I am very new to forensics, and I have never had to do an investigation to track down a piece of mailing software.
The computer is basically acting as a mass mailer sending out thousands of messages per minute.
The messages have the form
TO randomletters@randomletters.com
FROM randomletters@randomletters.com
Subject - 3 Random Letters
Message what appears to be a coherent message but when you highlight it there are actually litters hidden between the text which are random, which randomizes the message every time.
I have started looking through the internet history as I found a java.openconnection type virus on the drive, and a IE Crash from loading a pdf which made me think it might have been a script in a PDF/mail attachment.
I don't really know how to search for this infection or where to start, has anyone with more experience seen anything like this before?
I should also add, I was not allowed to work on the computer live due to issues with the person who owned it, so I have a harddrive image as well as a very rough "win audit" i took from an unprivileged account
Is your goal incident response (i.e. identify the issue and resolve?). Sounds like you've done that. If you need full-on malware analysis and/or damage assessment, then yes, you do need to start analyzing the computer.
But, to 'get the job done' exactly how much malware analysis do you need to do?
Regardless, with your situation, and no memory capture, your first priority is to enumerate running processes. This can be done from deadbox analysis - you need to query the 'usual suspects' for startup data. Then account for each startup item. That might be hard - stuff can hide pretty good - you essentially need the offline equivalent of Sysinternals' Autoruns.
Another approach is to image the drive and then boot up the computer on an isolated network; sniffer running, acquire memory and all that to determine what is going on.
Hash sets can be your friend - help in narrowing down the good from the bad.
Basically, I was told here is a laptop harddrive we are not going to fix it but we need you to image it an analyze, the computer is gone I have no way of getting back to it (my company doesnt understand live > "dead" ).
It was already turned off and "problem solved" by a tech before I got it. My job is to find the attack vector, ie how did the mailer get on the machine, and what exactly is the mailer. The computer, as I am learning, is an unmaintained version of windows Visa that basically has a 500GB harddrive full of junk.
I feel its going to be a long slow process.
I was given the results of winaudit run on the machine by the IT Tech at a non admin account level, and not run in the accout which was active on the machine, so the "open processes" are likely not the correct "open processes" as the machine was restarted, altered, and then logged in as someone else …… Its a good thing we don't have to present our findings legally!!
If the machine isn't maintained, then I guess you'll find that the operating system isn't patched, Flash isn't patched, the browser is old, Adobe Reader is old, Java run time is old, etc..
If this was the case then there would have been 100s of different holes for malware to get onto the machine. Not to mention social engineering.

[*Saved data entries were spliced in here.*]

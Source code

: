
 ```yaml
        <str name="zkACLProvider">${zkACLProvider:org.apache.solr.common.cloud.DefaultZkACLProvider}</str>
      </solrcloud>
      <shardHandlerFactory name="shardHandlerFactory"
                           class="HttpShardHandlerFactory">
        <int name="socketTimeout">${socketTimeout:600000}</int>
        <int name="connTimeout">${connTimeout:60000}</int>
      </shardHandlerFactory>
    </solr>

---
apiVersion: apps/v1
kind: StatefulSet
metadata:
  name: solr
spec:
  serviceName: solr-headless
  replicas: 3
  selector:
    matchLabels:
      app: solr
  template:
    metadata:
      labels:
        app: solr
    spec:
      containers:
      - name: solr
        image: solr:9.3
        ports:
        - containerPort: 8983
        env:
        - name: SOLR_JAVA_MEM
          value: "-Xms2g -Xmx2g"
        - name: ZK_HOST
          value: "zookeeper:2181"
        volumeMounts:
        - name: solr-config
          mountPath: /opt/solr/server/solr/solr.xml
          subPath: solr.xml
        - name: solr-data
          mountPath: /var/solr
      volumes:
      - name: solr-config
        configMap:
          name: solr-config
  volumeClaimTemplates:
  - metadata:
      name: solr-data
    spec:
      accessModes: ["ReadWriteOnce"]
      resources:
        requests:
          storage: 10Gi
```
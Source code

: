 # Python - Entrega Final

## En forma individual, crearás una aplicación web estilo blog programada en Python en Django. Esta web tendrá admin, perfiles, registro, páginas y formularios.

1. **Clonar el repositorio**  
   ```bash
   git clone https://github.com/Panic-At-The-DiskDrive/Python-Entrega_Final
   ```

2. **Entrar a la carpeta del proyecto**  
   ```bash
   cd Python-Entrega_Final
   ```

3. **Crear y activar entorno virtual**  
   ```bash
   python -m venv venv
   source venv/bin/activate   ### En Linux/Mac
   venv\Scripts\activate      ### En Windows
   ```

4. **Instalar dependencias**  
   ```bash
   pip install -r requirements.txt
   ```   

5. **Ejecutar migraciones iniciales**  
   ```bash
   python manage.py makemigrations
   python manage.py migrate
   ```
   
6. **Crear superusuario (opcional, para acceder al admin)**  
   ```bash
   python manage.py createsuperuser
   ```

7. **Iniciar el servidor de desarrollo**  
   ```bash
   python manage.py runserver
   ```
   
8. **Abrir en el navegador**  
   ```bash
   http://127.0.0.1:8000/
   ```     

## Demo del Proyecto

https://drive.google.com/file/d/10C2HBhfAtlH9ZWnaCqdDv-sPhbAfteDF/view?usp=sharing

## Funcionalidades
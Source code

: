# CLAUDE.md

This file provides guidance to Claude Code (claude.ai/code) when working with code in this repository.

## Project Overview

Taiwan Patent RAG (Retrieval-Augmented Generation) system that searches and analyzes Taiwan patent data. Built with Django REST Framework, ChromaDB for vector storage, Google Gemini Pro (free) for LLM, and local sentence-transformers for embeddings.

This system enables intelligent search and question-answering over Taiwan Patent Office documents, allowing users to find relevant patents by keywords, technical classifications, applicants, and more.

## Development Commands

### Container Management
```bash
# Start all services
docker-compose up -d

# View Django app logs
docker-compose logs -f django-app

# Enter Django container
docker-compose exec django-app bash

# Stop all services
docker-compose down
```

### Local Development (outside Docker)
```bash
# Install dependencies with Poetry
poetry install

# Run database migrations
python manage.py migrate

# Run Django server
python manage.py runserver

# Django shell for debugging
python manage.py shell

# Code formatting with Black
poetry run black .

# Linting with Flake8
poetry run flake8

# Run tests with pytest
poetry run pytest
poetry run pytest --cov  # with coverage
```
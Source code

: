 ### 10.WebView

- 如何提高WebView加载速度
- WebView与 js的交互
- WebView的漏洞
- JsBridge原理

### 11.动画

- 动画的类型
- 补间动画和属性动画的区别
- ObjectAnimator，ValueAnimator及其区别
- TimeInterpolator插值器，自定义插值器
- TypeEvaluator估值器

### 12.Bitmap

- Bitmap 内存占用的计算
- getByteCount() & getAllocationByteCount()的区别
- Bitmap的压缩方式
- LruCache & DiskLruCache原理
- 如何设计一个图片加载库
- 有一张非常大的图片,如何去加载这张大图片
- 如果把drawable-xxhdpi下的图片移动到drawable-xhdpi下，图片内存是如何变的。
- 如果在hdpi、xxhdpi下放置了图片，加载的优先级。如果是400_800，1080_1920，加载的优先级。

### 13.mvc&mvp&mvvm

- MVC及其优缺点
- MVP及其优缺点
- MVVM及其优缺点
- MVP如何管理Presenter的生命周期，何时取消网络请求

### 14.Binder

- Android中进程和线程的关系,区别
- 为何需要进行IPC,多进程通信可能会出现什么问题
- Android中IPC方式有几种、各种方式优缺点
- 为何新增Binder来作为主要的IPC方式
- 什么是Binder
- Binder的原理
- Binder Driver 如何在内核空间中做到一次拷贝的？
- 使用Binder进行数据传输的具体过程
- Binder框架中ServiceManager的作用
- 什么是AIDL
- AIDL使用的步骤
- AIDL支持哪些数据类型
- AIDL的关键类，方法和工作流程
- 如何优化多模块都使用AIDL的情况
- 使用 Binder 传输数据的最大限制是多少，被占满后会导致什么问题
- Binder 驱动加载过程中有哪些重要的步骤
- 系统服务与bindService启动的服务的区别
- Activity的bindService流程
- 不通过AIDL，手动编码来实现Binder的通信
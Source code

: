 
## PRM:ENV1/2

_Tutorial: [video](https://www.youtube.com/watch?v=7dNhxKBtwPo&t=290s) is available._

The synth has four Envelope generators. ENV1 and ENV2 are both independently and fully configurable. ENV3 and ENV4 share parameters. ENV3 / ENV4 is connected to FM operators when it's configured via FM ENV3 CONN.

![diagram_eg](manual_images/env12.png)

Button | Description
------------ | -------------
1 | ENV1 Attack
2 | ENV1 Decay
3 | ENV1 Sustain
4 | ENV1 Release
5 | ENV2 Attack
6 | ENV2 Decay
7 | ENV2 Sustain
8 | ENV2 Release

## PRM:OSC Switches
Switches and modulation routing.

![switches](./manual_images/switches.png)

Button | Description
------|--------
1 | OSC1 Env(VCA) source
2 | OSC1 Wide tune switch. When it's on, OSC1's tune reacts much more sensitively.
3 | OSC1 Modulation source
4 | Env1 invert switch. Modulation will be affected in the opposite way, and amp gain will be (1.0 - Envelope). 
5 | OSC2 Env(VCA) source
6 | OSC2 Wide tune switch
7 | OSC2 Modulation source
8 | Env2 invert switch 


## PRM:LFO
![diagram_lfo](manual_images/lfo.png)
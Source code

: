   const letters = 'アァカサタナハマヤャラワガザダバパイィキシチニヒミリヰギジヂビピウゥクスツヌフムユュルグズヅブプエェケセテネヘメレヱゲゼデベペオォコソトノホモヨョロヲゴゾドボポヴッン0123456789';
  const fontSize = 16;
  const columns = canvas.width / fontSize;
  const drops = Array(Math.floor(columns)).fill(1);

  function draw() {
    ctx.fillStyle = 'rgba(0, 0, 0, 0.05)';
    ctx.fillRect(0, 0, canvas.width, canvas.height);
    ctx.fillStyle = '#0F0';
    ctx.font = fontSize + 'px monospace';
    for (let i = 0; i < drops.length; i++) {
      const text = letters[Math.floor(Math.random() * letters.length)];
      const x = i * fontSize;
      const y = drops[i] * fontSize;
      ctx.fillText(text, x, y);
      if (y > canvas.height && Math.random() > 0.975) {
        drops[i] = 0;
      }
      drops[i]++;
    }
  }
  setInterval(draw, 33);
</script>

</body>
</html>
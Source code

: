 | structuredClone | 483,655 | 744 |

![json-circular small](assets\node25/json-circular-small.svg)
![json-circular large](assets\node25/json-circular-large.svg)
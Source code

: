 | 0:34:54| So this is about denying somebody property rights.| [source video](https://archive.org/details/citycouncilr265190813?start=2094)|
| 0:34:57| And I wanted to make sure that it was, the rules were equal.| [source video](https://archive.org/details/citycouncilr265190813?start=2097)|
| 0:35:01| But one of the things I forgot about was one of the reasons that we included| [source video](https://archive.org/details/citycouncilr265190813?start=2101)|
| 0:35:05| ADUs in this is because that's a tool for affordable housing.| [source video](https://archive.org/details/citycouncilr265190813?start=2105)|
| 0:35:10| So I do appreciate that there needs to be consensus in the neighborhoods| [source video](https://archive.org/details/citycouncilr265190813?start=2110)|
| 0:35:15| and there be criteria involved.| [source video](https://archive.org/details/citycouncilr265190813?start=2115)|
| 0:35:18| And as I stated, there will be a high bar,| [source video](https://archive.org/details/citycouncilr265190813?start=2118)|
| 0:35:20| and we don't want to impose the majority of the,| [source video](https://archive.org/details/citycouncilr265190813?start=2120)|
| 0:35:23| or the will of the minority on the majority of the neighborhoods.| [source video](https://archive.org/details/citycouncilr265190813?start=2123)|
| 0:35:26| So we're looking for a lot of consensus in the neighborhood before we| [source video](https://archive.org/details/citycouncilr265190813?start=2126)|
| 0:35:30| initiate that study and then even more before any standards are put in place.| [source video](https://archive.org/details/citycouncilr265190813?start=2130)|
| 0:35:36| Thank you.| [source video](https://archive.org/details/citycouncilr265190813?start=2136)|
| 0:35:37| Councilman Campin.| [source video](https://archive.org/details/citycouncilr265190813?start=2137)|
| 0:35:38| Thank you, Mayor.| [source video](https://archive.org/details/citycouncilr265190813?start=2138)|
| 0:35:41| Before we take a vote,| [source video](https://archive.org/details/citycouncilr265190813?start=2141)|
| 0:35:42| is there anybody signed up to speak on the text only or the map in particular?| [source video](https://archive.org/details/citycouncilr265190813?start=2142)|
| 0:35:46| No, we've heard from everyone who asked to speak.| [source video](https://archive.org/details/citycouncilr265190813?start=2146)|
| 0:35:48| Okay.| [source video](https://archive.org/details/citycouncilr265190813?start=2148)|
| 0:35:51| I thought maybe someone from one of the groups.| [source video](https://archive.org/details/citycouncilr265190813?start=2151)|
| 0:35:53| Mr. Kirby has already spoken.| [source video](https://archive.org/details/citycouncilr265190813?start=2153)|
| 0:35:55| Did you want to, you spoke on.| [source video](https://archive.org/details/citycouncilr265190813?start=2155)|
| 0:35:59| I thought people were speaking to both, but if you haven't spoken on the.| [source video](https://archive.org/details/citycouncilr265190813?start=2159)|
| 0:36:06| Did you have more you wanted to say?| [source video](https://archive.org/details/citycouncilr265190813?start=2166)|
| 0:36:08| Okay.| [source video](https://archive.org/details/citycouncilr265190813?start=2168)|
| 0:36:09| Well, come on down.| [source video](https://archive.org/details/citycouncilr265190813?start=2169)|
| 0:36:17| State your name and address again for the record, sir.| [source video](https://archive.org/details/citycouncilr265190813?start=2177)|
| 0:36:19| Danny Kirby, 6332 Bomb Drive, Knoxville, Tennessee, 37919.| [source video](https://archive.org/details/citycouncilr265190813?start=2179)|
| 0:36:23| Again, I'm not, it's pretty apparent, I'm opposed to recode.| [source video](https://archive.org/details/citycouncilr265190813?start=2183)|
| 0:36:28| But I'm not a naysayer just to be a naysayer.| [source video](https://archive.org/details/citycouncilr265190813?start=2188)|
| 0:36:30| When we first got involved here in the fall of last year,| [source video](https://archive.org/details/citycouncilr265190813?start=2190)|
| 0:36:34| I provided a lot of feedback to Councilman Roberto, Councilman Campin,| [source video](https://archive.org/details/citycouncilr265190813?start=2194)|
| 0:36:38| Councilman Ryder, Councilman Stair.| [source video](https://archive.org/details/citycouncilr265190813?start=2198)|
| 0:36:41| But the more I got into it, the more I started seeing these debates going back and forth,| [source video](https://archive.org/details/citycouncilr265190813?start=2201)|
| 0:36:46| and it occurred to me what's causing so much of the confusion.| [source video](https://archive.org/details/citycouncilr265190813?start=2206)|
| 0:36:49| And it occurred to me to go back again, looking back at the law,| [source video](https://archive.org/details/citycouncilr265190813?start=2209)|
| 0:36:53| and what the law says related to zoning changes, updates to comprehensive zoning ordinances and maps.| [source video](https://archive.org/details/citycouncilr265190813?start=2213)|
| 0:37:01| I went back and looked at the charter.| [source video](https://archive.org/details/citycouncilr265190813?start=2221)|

A lot of malware also comes with a suite of exploits, which they try one after the another. In that type of environment you aren't going to be able to identify which particular hole was exploited unless you get very lucky.
You can somewhat get away with this if you are on a corporate network with gateway filters, but I am guessing the laptop was used all over the place.
Its just a nightmare. The computer I was given to be my forensic workstation is now also dying. I have found reference to the URL given in the mailer, in a file in the windows, I also found a Java file which is a java.openconnection, which I think is likely one of the main exploit points.
Passmark you are completely right, looking through system logs, I see an IE Crash a few days before the incident, which was caused by a PDF, so I checked Adobe, and its 2 versions out of date, and IE is version 5.
It has been very slow progress thus far!
IE version 5.
They were begging to be owned -)
IMHO it is time to give up on it. You have established probably cause, and already know the technical solution.
The only interesting point worth looking at now is what poor excuse for a IT policy allowed the machine to go so for so long without being patched. i.e. who allowed this to happen and how to fix / enforce company policy for the future.